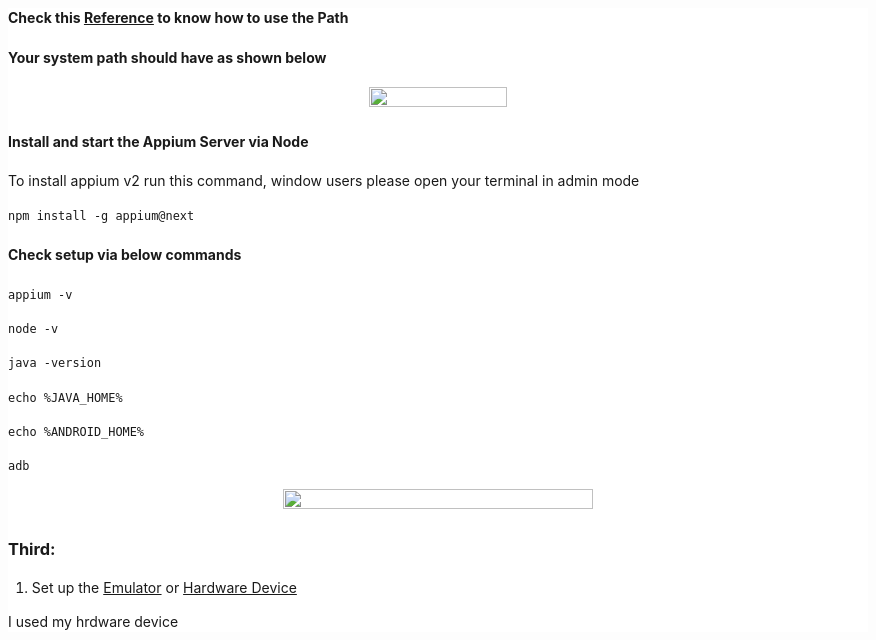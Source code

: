 #### Check this [Reference](https://www.baeldung.com/java-home-on-windows-7-8-10-mac-os-x-linux) to know how to use the Path

#### Your system path should have as shown below

<p align="center">

<img src="https://user-images.githubusercontent.com/48597284/185808789-558650e2-2ce9-490b-823d-112a1868264e.png" width=40% height=40%>
  
</p>

#### Install and start the Appium Server via Node

To install appium v2 run this command, window users please open your terminal in admin mode
```md
npm install -g appium@next
```

#### Check setup via below commands
```md
appium -v
```

```md
node -v
```

```md
java -version
```

```md
echo %JAVA_HOME%
```

```md
echo %ANDROID_HOME%
```

```md
adb
```


<p align="center">

<img src="https://user-images.githubusercontent.com/48597284/185808882-36afbecf-8779-4d64-b59d-7c61adc9166b.png" width=60% height=60%>
  
</p>


### Third:
1. Set up the [Emulator](https://www.swtestacademy.com/how-to-run-arm-apk-on-x86-systems/) or [Hardware Device](https://developer.android.com/studio/run/device)

I used my hrdware device

<p align="center">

• • • •

An exact copy of each entry is required, minus the pictures.

[RESPONSE TO THE TASK]:
Source code

: #### Check this [Reference](https://www.baeldung.com/java-home-on-windows-7-8-10-mac-os-x-linux) to know how to use the Path

#### Your system path should have as shown below

<p align="center">

<img src="https://user-images.githubusercontent.com/48597284/185808789-558650e2-2ce9-490b-823d-112a1868264e.png" width=40% height=40%>
  
</p>

#### Install and start the Appium Server via Node

To install appium v2 run this command, window users please open your terminal in admin mode
```md
npm install -g appium@next
```

#### Check setup via below commands
```md
appium -v
```

```md
node -v
```

```md
java -version
```

```md
echo %JAVA_HOME%
```

```md
echo %ANDROID_HOME%
```

```md
adb
```


<p align="center">

<img src="https://user-images.githubusercontent.com/48597284/185808882-36afbecf-8779-4d64-b59d-7c61adc9166b.png" width=60% height=60%>
  
</p>


### Third:
1. Set up the [Emulator](https://www.swtestacademy.com/how-to-run-arm-apk-on-x86-systems/) or [Hardware Device](https://developer.android.com/studio/run/device)

I used my hrdware device

<p align="center">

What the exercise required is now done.